**Work request:** Every line of the listing that holds the word "Medicine" should be returned.

**Stored data:**
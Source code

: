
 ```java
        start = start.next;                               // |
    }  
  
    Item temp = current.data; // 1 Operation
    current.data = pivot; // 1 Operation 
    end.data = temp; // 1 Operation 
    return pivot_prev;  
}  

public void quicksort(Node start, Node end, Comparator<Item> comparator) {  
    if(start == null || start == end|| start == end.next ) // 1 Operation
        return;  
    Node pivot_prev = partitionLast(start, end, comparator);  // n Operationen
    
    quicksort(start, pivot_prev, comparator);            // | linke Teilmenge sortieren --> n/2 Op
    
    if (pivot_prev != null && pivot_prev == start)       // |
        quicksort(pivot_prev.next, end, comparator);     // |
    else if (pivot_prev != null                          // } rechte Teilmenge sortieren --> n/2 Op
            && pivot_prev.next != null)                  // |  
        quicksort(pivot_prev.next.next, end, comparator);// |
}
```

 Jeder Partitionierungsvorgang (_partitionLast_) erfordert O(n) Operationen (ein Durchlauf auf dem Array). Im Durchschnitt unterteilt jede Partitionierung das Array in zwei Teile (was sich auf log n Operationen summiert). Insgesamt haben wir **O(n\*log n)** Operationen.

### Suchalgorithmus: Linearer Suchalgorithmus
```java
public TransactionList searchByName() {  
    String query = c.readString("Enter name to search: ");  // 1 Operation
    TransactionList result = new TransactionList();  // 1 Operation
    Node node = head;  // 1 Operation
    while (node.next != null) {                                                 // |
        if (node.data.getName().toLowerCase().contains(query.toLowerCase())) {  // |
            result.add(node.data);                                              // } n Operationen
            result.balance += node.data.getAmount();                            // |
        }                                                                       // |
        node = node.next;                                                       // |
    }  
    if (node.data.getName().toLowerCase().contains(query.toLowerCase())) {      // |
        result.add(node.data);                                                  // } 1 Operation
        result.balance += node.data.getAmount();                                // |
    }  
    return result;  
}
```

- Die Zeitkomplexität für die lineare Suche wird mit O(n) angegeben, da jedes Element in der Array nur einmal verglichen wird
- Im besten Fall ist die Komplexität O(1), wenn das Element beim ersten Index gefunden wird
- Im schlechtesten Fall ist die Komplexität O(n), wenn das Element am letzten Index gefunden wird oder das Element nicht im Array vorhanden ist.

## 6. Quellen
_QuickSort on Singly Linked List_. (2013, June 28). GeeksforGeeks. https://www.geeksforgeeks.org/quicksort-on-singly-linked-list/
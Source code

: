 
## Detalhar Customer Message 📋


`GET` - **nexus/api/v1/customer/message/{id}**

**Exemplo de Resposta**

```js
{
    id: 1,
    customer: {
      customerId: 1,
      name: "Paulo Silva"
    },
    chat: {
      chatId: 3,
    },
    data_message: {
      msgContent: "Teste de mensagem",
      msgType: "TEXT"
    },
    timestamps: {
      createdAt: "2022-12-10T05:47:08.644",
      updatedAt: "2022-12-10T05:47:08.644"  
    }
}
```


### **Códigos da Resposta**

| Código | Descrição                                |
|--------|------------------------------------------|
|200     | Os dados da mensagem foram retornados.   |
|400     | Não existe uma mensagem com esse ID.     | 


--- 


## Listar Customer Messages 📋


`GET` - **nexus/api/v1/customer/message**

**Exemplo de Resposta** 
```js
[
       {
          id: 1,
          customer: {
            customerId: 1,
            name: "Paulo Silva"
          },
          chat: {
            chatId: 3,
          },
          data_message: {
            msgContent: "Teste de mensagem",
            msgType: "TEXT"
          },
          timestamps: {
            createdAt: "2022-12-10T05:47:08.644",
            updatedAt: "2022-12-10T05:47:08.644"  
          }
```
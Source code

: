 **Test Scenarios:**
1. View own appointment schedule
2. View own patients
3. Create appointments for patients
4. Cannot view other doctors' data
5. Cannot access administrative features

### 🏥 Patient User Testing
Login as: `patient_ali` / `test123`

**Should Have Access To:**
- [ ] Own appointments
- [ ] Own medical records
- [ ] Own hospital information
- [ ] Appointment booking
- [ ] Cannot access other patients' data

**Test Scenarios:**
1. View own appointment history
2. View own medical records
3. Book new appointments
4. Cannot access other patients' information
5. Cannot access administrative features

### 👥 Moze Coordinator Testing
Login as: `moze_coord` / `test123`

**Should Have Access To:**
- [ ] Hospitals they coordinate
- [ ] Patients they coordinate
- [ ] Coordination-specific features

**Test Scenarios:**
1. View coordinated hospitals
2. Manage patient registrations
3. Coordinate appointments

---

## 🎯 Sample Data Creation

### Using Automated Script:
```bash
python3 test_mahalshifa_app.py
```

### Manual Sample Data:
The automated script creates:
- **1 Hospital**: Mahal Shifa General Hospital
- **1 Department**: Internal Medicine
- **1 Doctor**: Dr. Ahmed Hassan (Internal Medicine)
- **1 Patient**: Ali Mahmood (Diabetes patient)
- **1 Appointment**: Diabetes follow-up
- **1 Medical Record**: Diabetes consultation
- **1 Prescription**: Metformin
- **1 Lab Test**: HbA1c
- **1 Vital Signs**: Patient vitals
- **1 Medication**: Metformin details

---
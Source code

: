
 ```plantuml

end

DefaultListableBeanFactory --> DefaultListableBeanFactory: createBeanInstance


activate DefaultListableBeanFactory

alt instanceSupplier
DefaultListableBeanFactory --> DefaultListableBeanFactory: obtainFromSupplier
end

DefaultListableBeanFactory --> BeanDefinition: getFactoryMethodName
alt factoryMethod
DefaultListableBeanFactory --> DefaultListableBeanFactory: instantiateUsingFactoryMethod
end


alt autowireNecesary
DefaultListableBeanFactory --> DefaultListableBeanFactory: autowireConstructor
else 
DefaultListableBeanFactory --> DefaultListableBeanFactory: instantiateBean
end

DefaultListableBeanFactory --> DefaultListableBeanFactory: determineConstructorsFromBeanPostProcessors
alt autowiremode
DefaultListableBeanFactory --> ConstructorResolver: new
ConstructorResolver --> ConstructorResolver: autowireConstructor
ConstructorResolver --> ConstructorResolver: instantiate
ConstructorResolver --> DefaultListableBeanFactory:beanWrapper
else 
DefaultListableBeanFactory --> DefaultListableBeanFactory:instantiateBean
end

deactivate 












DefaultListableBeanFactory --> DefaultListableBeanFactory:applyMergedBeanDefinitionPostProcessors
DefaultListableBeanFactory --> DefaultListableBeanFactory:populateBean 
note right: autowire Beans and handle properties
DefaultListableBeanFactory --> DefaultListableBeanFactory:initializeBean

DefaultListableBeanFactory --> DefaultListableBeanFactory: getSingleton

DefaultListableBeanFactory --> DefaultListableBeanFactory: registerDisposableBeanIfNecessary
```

**Written answer:**
- **1 Department**: Internal Medicine
- **1 Doctor**: Dr. Ahmed Hassan (Internal Medicine)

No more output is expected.